The copy must match the data word for word and contain no pictures.
*** Records for this task ***
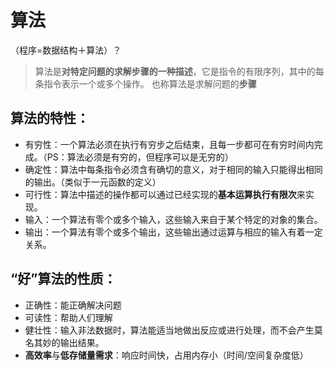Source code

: 


# 算法
（程序=数据结构＋算法）？

>算法是**对特定问题的求解步骤的一种描述**，它是指令的有限序列，其中的每条指令表示一个或多个操作。
>也称算法是求解问题的**步骤**

## 算法的特性：
- 有穷性：一个算法必须在执行有穷步之后结束，且每一步都可在有穷时间内完成。（PS：算法必须是有穷的，但程序可以是无穷的）
- 确定性：算法中每条指令必须含有确切的意义，对于相同的输入只能得出相同的输出。（类似于一元函数的定义）
- 可行性：算法中描述的操作都可以通过已经实现的**基本运算执行有限次**来实现。
- 输入：一个算法有零个或多个输入，这些输入来自于某个特定的对象的集合。
- 输出：一个算法有零个或多个输出，这些输出通过运算与相应的输入有着一定关系。

## “好”算法的性质：
- 正确性：能正确解决问题
- 可读性：帮助人们理解
- 健壮性：输入非法数据时，算法能适当地做出反应或进行处理，而不会产生莫名其妙的输出结果。
- **高效率**与**低存储量需求**：响应时间快，占用内存小（时间/空间复杂度低）
<!--stackedit_data:
eyJoaXN0b3J5IjpbMTkxODIzNjk2MV19
-->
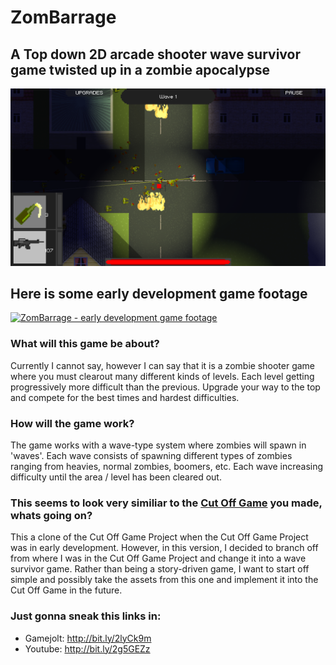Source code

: # ZomBarrage
## A Top down 2D arcade shooter wave survivor game twisted up in a zombie apocalypse
![Screenshot of Player mowing down zombies](https://raw.githubusercontent.com/duecknoah/ZomBarrage/master/images/shootingZombies2.png "The player mowing down zombies during early stage of development")

## Here is some early development game footage
[![ZomBarrage - early development game footage](https://img.youtube.com/vi/EEdK5bXoJOU/0.jpg)](https://www.youtube.com/watch?v=EEdK5bXoJOU)

### What will this game be about?
Currently I cannot say, however I can say that it is a zombie shooter game where you must clearout many different kinds of levels. Each level getting progressively more difficult than the previous. Upgrade your way to the top and compete for the best times and hardest difficulties.

### How will the game work?
The game works with a wave-type system where zombies will spawn in 'waves'. Each wave consists of spawning different types of zombies ranging from heavies, normal zombies, boomers, etc. Each wave increasing difficulty until the area / level has been cleared out.

### This seems to look very similiar to the [Cut Off Game](https://github.com/duecknoah/Cut_Off_Game) you made, whats going on?

This a clone of the Cut Off Game Project when the Cut Off Game Project was in early development. However, in this version, I decided to branch off from where I was in the Cut Off Game Project and change it into a wave survivor game. Rather than being a story-driven game, I want to start off simple and possibly take the assets from this one and implement it into the Cut Off Game in the future.

### Just gonna sneak this links in:
- Gamejolt: http://bit.ly/2lyCk9m
- Youtube: http://bit.ly/2g5GEZz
*** End of Records for this task ***
> _Solution for this task_:
Source code

: 


# 算法
（程序=数据结构＋算法）？

>算法是**对特定问题的求解步骤的一种描述**，它是指令的有限序列，其中的每条指令表示一个或多个操作。
>也称算法是求解问题的**步骤**

## 算法的特性：
- 有穷性：一个算法必须在执行有穷步之后结束，且每一步都可在有穷时间内完成。（PS：算法必须是有穷的，但程序可以是无穷的）
- 确定性：算法中每条指令必须含有确切的意义，对于相同的输入只能得出相同的输出。（类似于一元函数的定义）
- 可行性：算法中描述的操作都可以通过已经实现的**基本运算执行有限次**来实现。
- 输入：一个算法有零个或多个输入，这些输入来自于某个特定的对象的集合。
- 输出：一个算法有零个或多个输出，这些输出通过运算与相应的输入有着一定关系。

## “好”算法的性质：
- 正确性：能正确解决问题
- 可读性：帮助人们理解
- 健壮性：输入非法数据时，算法能适当地做出反应或进行处理，而不会产生莫名其妙的输出结果。
- **高效率**与**低存储量需求**：响应时间快，占用内存小（时间/空间复杂度低）
<!--stackedit_data:
eyJoaXN0b3J5IjpbMTkxODIzNjk2MV19
-->
Source code

: # ZomBarrage
## A Top down 2D arcade shooter wave survivor game twisted up in a zombie apocalypse
![Screenshot of Player mowing down zombies](https://raw.githubusercontent.com/duecknoah/ZomBarrage/master/images/shootingZombies2.png "The player mowing down zombies during early stage of development")

## Here is some early development game footage
[![ZomBarrage - early development game footage](https://img.youtube.com/vi/EEdK5bXoJOU/0.jpg)](https://www.youtube.com/watch?v=EEdK5bXoJOU)

### What will this game be about?
Currently I cannot say, however I can say that it is a zombie shooter game where you must clearout many different kinds of levels. Each level getting progressively more difficult than the previous. Upgrade your way to the top and compete for the best times and hardest difficulties.

### How will the game work?
The game works with a wave-type system where zombies will spawn in 'waves'. Each wave consists of spawning different types of zombies ranging from heavies, normal zombies, boomers, etc. Each wave increasing difficulty until the area / level has been cleared out.

### This seems to look very similiar to the [Cut Off Game](https://github.com/duecknoah/Cut_Off_Game) you made, whats going on?

This a clone of the Cut Off Game Project when the Cut Off Game Project was in early development. However, in this version, I decided to branch off from where I was in the Cut Off Game Project and change it into a wave survivor game. Rather than being a story-driven game, I want to start off simple and possibly take the assets from this one and implement it into the Cut Off Game in the future.

### Just gonna sneak this links in:
- Gamejolt: http://bit.ly/2lyCk9m
- Youtube: http://bit.ly/2g5GEZz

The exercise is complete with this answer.